21st August - A disgraceful embarrassment
That really is the only way to describe the hugely distasteful behaviour of Anthony Joshua in Saudi Arabia last night. I’ve seen numerous media sources once again hopping on his dick today, hailing his outburst as a ‘human reaction’ from the ‘face of British boxing’. I’ve no doubt that’s a human reaction, but it is the reaction of an appalling human. To hog the limelight from the evening’s victor is bad enough (and what a superbly humble champion Usyk is, by the way), but to then throw his opponent’s belts out of the ring is the sort of behaviour that - if it were exhibited by Tyson Fury - would most likely land him with a lifetime ban from the sport.
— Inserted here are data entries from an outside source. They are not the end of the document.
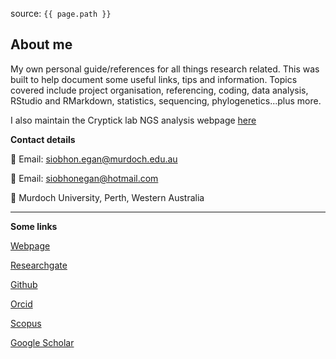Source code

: source: `{{ page.path }}`

## About me

My own personal guide/references for all things research related. This was built to help document some useful links, tips and information. Topics covered include project organisation, referencing, coding, data analysis, RStudio and RMarkdown, statistics, sequencing, phylogenetics...plus more.

I also maintain the Cryptick lab NGS analysis webpage [here](https://cryptick-lab.github.io/NGS-Analysis/_site/index.html) 

**Contact details**

 :email: Email: siobhon.egan@murdoch.edu.au

 :email: Email: siobhonegan@hotmail.com

 :round_pushpin: Murdoch University, Perth, Western Australia


***


**Some links**


<i class="fa fa-bars"></i> 
<i class="fas fa-fish"></i>
<i class="fa fa-home fa-lg"></i> [Webpage](https://siobhonlegan.com)

<i class="fa fa-researchgate fa-lg"></i> [Researchgate](https://www.researchgate.net/profile/Siobhon_Egan)

<i class="fa fa-github fa-lg"></i> [Github](https://github.com/siobhon-egan)

<i class="fa fa-address-card fa-lg"></i> [Orcid](http://orcid.org/0000-0003-4395-4069)

<i class="fa fa-glasses fa-lg"></i> [Scopus](https://www.scopus.com/authid/detail.uri?authorId=57202210372&amp;eid=2-s2.0-85047463715)

<i class="fa fa-google fa-lg"></i> [Google Scholar](https://scholar.google.com/citations?user=BrX5o08AAAAJ&hl=en&oi=ao)
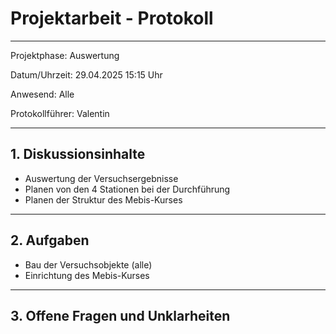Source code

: # Projektarbeit - Protokoll

---

Projektphase: Auswertung

Datum/Uhrzeit: 29.04.2025 15:15 Uhr

Anwesend: Alle

Protokollführer: Valentin

---

## 1. Diskussionsinhalte
- Auswertung der Versuchsergebnisse
- Planen von den 4 Stationen bei der Durchführung
- Planen der Struktur des Mebis-Kurses

---

## 2. Aufgaben
- Bau der Versuchsobjekte (alle)
- Einrichtung des Mebis-Kurses

---

## 3. Offene Fragen und Unklarheiten
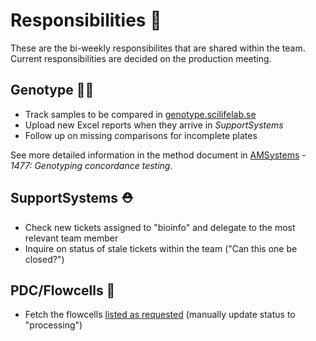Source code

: # Responsibilities 📜

These are the bi-weekly responsibilites that are shared within the team. Current responsibilities are decided on the production meeting.

## Genotype 🕵️‍♀️

- Track samples to be compared in [genotype.scilifelab.se][genotype]
- Upload new Excel reports when they arrive in _SupportSystems_
- Follow up on missing comparisons for incomplete plates

See more detailed information in the method document in [AMSystems][amsystems] - _1477: Genotyping concordance testing_.

## SupportSystems ⛑

- Check new tickets assigned to "bioinfo" and delegate to the most relevant team member
- Inquire on status of stale tickets within the team ("Can this one be closed?")

## PDC/Flowcells 📼

- Fetch the flowcells [listed as requested][fc-queue] (manually update status to "processing")

[genotype]: https://genotype.scilifelab.se
[fc-queue]: https://clinical.scilifelab.se/flowcells
[amsystems]: https://jo812.amsystem.com/index.php
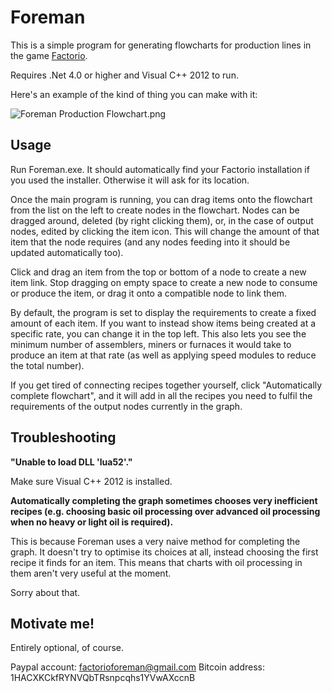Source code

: # Foreman #

This is a simple program for generating flowcharts for production lines in the game [Factorio](https://www.factorio.com/).

Requires .Net 4.0 or higher and Visual C++ 2012 to run.

Here's an example of the kind of thing you can make with it:

![Foreman Production Flowchart.png](https://bitbucket.org/repo/ary6LR/images/734263546-Foreman%20Production%20Flowchart.png)

## Usage ##

Run Foreman.exe. It should automatically find your Factorio installation if you used the installer. Otherwise it will ask for its location.

Once the main program is running, you can drag items onto the flowchart from the list on the left to create nodes in the flowchart. Nodes can be dragged around, deleted (by right clicking them), or, in the case of output nodes, edited by clicking the item icon. This will change the amount of that item that the node requires (and any nodes feeding into it should be updated automatically too).

Click and drag an item from the top or bottom of a node to create a new item link. Stop dragging on empty space to create a new node to consume or produce the item, or drag it onto a compatible node to link them.

By default, the program is set to display the requirements to create a fixed amount of each item. If you want to instead show items being created at a specific rate, you can change it in the top left. This also lets you see the minimum number of assemblers, miners or furnaces it would take to produce an item at that rate (as well as applying speed modules to reduce the total number).

If you get tired of connecting recipes together yourself, click "Automatically complete flowchart", and it will add in all the recipes you need to fulfil the requirements of the output nodes currently in the graph.

## Troubleshooting ##

**"Unable to load DLL 'lua52'."**

Make sure Visual C++ 2012 is installed.

**Automatically completing the graph sometimes chooses very inefficient recipes (e.g. choosing basic oil processing over advanced oil processing when no heavy or light oil is required).**

This is because Foreman uses a very naive method for completing the graph. It doesn't try to optimise its choices at all, instead choosing the first recipe it finds for an item. This means that charts with oil processing in them aren't very useful at the moment.

Sorry about that.

## Motivate me! ##

Entirely optional, of course.

Paypal account: factorioforeman@gmail.com
Bitcoin address: 1HACXKCkfRYNVQbTRsnpcqhs1YVwAXccnB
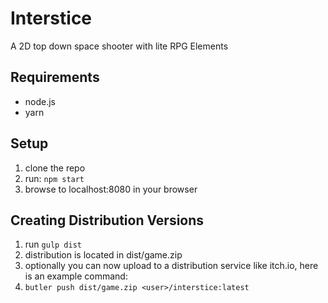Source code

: # Interstice

A 2D top down space shooter with lite RPG Elements

## Requirements
- node.js
- yarn

## Setup
1. clone the repo
4. run: `npm start`
4. browse to localhost:8080 in your browser

## Creating Distribution Versions
1. run `gulp dist`
2. distribution is located in dist/game.zip
3. optionally you can now upload to a distribution service like itch.io, here is an example command:
4. `butler push dist/game.zip <user>/interstice:latest`
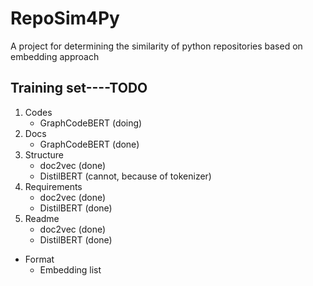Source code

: # RepoSim4Py
A project for determining the similarity of python repositories based on embedding approach

## Training set----TODO
1. Codes
   - GraphCodeBERT (doing)
2. Docs
   - GraphCodeBERT (done)
3. Structure
   - doc2vec (done)
   - DistilBERT (cannot, because of tokenizer)
4. Requirements
   - doc2vec (done)
   - DistilBERT (done)
5. Readme
   - doc2vec (done)
   - DistilBERT (done)
* Format
  * Embedding list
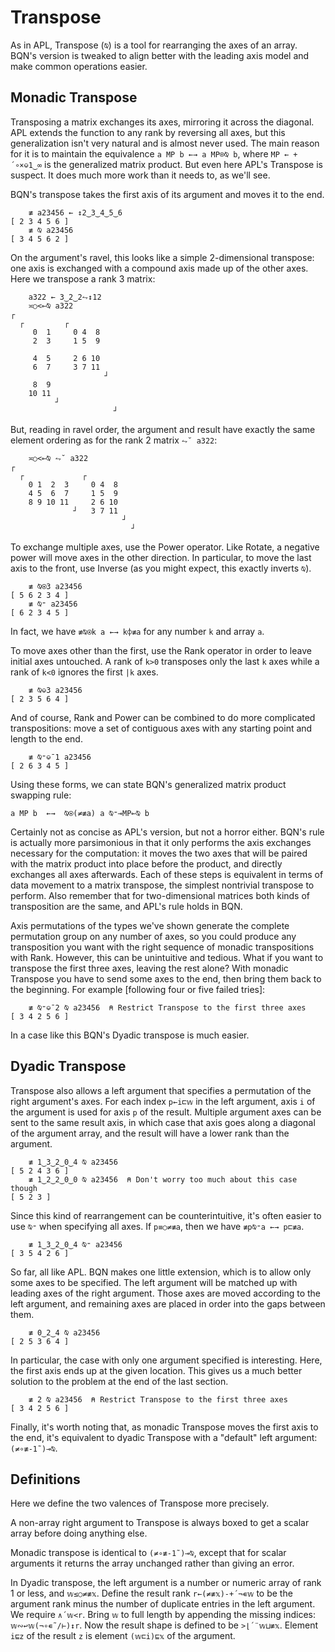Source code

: # Transpose

As in APL, Transpose (`⍉`) is a tool for rearranging the axes of an array. BQN's version is tweaked to align better with the leading axis model and make common operations easier.

## Monadic Transpose

Transposing a matrix exchanges its axes, mirroring it across the diagonal. APL extends the function to any rank by reversing all axes, but this generalization isn't very natural and is almost never used. The main reason for it is to maintain the equivalence `a MP b ←→ a MP⌾⍉ b`, where `MP ← +´∘×⎉1‿∞` is the generalized matrix product. But even here APL's Transpose is suspect. It does much more work than it needs to, as we'll see.

BQN's transpose takes the first axis of its argument and moves it to the end.

        ≢ a23456 ← ↕2‿3‿4‿5‿6
    [ 2 3 4 5 6 ]
        ≢ ⍉ a23456
    [ 3 4 5 6 2 ]

On the argument's ravel, this looks like a simple 2-dimensional transpose: one axis is exchanged with a compound axis made up of the other axes. Here we transpose a rank 3 matrix:

        a322 ← 3‿2‿2⥊↕12
        ≍○<⟜⍉ a322
    ┌
      ┌         ┌
         0  1     0 4  8
         2  3     1 5  9

         4  5     2 6 10
         6  7     3 7 11
                         ┘
         8  9
        10 11
              ┘
                           ┘

But, reading in ravel order, the argument and result have exactly the same element ordering as for the rank 2 matrix `⥊˘ a322`:

        ≍○<⟜⍉ ⥊˘ a322
    ┌
      ┌             ┌
        0 1  2  3     0 4  8
        4 5  6  7     1 5  9
        8 9 10 11     2 6 10
                  ┘   3 7 11
                             ┘
                               ┘

To exchange multiple axes, use the Power operator. Like Rotate, a negative power will move axes in the other direction. In particular, to move the last axis to the front, use Inverse (as you might expect, this exactly inverts `⍉`).

        ≢ ⍉⍟3 a23456
    [ 5 6 2 3 4 ]
        ≢ ⍉⁼ a23456
    [ 6 2 3 4 5 ]

In fact, we have `≢⍉⍟k a ←→ k⌽≢a` for any number `k` and array `a`.

To move axes other than the first, use the Rank operator in order to leave initial axes untouched. A rank of `k>0` transposes only the last `k` axes while a rank of `k<0` ignores the first `|k` axes.

        ≢ ⍉⎉3 a23456
    [ 2 3 5 6 4 ]

And of course, Rank and Power can be combined to do more complicated transpositions: move a set of contiguous axes with any starting point and length to the end.

        ≢ ⍉⁼⎉¯1 a23456
    [ 2 6 3 4 5 ]

Using these forms, we can state BQN's generalized matrix product swapping rule:

    a MP b  ←→  ⍉⍟(≠≢a) a ⍉⁼⊸MP⟜⍉ b

Certainly not as concise as APL's version, but not a horror either. BQN's rule is actually more parsimonious in that it only performs the axis exchanges necessary for the computation: it moves the two axes that will be paired with the matrix product into place before the product, and directly exchanges all axes afterwards. Each of these steps is equivalent in terms of data movement to a matrix transpose, the simplest nontrivial transpose to perform. Also remember that for two-dimensional matrices both kinds of transposition are the same, and APL's rule holds in BQN.

Axis permutations of the types we've shown generate the complete permutation group on any number of axes, so you could produce any transposition you want with the right sequence of monadic transpositions with Rank. However, this can be unintuitive and tedious. What if you want to transpose the first three axes, leaving the rest alone? With monadic Transpose you have to send some axes to the end, then bring them back to the beginning. For example [following four or five failed tries]:

        ≢ ⍉⁼⎉¯2 ⍉ a23456  ⍝ Restrict Transpose to the first three axes
    [ 3 4 2 5 6 ]

In a case like this BQN's Dyadic transpose is much easier.

## Dyadic Transpose

Transpose also allows a left argument that specifies a permutation of the right argument's axes. For each index `p←i⊏𝕨` in the left argument, axis `i` of the argument is used for axis `p` of the result. Multiple argument axes can be sent to the same result axis, in which case that axis goes along a diagonal of the argument array, and the result will have a lower rank than the argument.

        ≢ 1‿3‿2‿0‿4 ⍉ a23456
    [ 5 2 4 3 6 ]
        ≢ 1‿2‿2‿0‿0 ⍉ a23456  ⍝ Don't worry too much about this case though
    [ 5 2 3 ]

Since this kind of rearrangement can be counterintuitive, it's often easier to use `⍉⁼` when specifying all axes. If `p≡○≠≢a`, then we have `≢p⍉⁼a ←→ p⊏≢a`.

        ≢ 1‿3‿2‿0‿4 ⍉⁼ a23456
    [ 3 5 4 2 6 ]

So far, all like APL. BQN makes one little extension, which is to allow only some axes to be specified. The left argument will be matched up with leading axes of the right argument. Those axes are moved according to the left argument, and remaining axes are placed in order into the gaps between them.

        ≢ 0‿2‿4 ⍉ a23456
    [ 2 5 3 6 4 ]

In particular, the case with only one argument specified is interesting. Here, the first axis ends up at the given location. This gives us a much better solution to the problem at the end of the last section.

        ≢ 2 ⍉ a23456  ⍝ Restrict Transpose to the first three axes
    [ 3 4 2 5 6 ]

Finally, it's worth noting that, as monadic Transpose moves the first axis to the end, it's equivalent to dyadic Transpose with a "default" left argument: `(≠∘≢-1˜)⊸⍉`.

## Definitions

Here we define the two valences of Transpose more precisely.

A non-array right argument to Transpose is always boxed to get a scalar array before doing anything else.

Monadic transpose is identical to `(≠∘≢-1˜)⊸⍉`, except that for scalar arguments it returns the array unchanged rather than giving an error.

In Dyadic transpose, the left argument is a number or numeric array of rank 1 or less, and `𝕨≤○≠≢𝕩`. Define the result rank `r←(≠≢𝕩)-+´¬∊𝕨` to be the argument rank minus the number of duplicate entries in the left argument. We require `∧´𝕨<r`. Bring `𝕨` to full length by appending the missing indices: `𝕨∾↩𝕨(¬∘∊˜/⊢)↕r`. Now the result shape is defined to be `>⌊´¨𝕨⊔≢𝕩`. Element `i⊑z` of the result `z` is element `(𝕨⊏i)⊑𝕩` of the argument.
It has been clear, for quite a long time now, that Joshua is far from the ‘modest’ champion that he - or more specifically Eddie Hearn, and his well oiled PR empire - have painted him out to be. The Watford bad-boy, who was infamously close to a life of jail-time and thuggery in his younger days, really allowed his inner dark side to rear a head which he’s been trying to suppress for so long, in an attempt to bolster his public fandom, and earnings. But the arrogance which threatened to seep out in a cringe-worthy post-fight interview against Joseph Parker in March 2018, was once again so present during his bout with Kubrat Pulev in Winter 2020, and AJ completed the trilogy with his lewd showing in Jeddah.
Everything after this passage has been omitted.